● TASK REQUIREMENTS: Return the records exactly as they are.

● SUPPLIED DATA:
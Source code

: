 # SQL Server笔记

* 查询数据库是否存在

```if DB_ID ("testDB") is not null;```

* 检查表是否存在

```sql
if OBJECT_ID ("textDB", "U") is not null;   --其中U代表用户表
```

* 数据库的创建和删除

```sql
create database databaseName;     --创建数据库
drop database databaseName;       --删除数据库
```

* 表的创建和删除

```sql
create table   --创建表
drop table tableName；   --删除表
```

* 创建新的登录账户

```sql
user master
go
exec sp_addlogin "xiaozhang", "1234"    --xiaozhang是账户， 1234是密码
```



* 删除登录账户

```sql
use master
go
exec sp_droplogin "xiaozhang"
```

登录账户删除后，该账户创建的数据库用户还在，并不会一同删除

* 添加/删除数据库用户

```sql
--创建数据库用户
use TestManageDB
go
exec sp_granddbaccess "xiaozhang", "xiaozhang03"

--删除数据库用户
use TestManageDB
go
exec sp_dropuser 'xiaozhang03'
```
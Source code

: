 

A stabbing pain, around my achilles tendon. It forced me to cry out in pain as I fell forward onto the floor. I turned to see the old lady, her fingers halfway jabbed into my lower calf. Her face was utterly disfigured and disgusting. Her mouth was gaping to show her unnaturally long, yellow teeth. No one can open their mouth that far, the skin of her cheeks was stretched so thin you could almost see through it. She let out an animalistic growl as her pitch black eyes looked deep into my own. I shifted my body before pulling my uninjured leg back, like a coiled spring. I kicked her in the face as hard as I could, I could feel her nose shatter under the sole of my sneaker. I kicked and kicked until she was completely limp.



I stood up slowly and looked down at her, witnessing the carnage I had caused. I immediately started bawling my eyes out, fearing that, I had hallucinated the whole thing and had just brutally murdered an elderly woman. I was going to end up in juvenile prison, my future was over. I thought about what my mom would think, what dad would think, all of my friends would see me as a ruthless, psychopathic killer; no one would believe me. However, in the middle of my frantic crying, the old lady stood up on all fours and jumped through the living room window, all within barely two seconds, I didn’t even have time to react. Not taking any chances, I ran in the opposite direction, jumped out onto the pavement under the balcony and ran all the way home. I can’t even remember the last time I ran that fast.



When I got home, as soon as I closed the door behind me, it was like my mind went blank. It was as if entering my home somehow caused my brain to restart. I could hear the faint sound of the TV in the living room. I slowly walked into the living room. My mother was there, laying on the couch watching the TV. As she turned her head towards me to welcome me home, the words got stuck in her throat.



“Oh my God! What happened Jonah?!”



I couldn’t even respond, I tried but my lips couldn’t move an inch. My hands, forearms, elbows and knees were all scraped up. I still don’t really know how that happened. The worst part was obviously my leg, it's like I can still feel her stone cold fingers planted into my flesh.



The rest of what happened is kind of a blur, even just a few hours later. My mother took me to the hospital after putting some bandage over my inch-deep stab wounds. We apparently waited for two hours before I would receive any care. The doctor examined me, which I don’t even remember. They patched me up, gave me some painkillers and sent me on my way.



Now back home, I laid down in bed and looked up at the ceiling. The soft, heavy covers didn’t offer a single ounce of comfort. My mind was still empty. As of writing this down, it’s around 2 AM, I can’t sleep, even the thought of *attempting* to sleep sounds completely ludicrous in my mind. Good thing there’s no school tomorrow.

● COMPLETED TASK:
Source code

: # SQL Server笔记

* 查询数据库是否存在

```if DB_ID ("testDB") is not null;```

* 检查表是否存在

```sql
if OBJECT_ID ("textDB", "U") is not null;   --其中U代表用户表
```

* 数据库的创建和删除

```sql
create database databaseName;     --创建数据库
drop database databaseName;       --删除数据库
```

* 表的创建和删除

```sql
create table   --创建表
drop table tableName；   --删除表
```

* 创建新的登录账户

```sql
user master
go
exec sp_addlogin "xiaozhang", "1234"    --xiaozhang是账户， 1234是密码
```



* 删除登录账户

```sql
use master
go
exec sp_droplogin "xiaozhang"
```

登录账户删除后，该账户创建的数据库用户还在，并不会一同删除

* 添加/删除数据库用户

```sql
--创建数据库用户
use TestManageDB
go
exec sp_granddbaccess "xiaozhang", "xiaozhang03"

--删除数据库用户
use TestManageDB
go
exec sp_dropuser 'xiaozhang03'
```
Source code

: 

A stabbing pain, around my achilles tendon. It forced me to cry out in pain as I fell forward onto the floor. I turned to see the old lady, her fingers halfway jabbed into my lower calf. Her face was utterly disfigured and disgusting. Her mouth was gaping to show her unnaturally long, yellow teeth. No one can open their mouth that far, the skin of her cheeks was stretched so thin you could almost see through it. She let out an animalistic growl as her pitch black eyes looked deep into my own. I shifted my body before pulling my uninjured leg back, like a coiled spring. I kicked her in the face as hard as I could, I could feel her nose shatter under the sole of my sneaker. I kicked and kicked until she was completely limp.



I stood up slowly and looked down at her, witnessing the carnage I had caused. I immediately started bawling my eyes out, fearing that, I had hallucinated the whole thing and had just brutally murdered an elderly woman. I was going to end up in juvenile prison, my future was over. I thought about what my mom would think, what dad would think, all of my friends would see me as a ruthless, psychopathic killer; no one would believe me. However, in the middle of my frantic crying, the old lady stood up on all fours and jumped through the living room window, all within barely two seconds, I didn’t even have time to react. Not taking any chances, I ran in the opposite direction, jumped out onto the pavement under the balcony and ran all the way home. I can’t even remember the last time I ran that fast.



When I got home, as soon as I closed the door behind me, it was like my mind went blank. It was as if entering my home somehow caused my brain to restart. I could hear the faint sound of the TV in the living room. I slowly walked into the living room. My mother was there, laying on the couch watching the TV. As she turned her head towards me to welcome me home, the words got stuck in her throat.



“Oh my God! What happened Jonah?!”



I couldn’t even respond, I tried but my lips couldn’t move an inch. My hands, forearms, elbows and knees were all scraped up. I still don’t really know how that happened. The worst part was obviously my leg, it's like I can still feel her stone cold fingers planted into my flesh.



The rest of what happened is kind of a blur, even just a few hours later. My mother took me to the hospital after putting some bandage over my inch-deep stab wounds. We apparently waited for two hours before I would receive any care. The doctor examined me, which I don’t even remember. They patched me up, gave me some painkillers and sent me on my way.



Now back home, I laid down in bed and looked up at the ceiling. The soft, heavy covers didn’t offer a single ounce of comfort. My mind was still empty. As of writing this down, it’s around 2 AM, I can’t sleep, even the thought of *attempting* to sleep sounds completely ludicrous in my mind. Good thing there’s no school tomorrow.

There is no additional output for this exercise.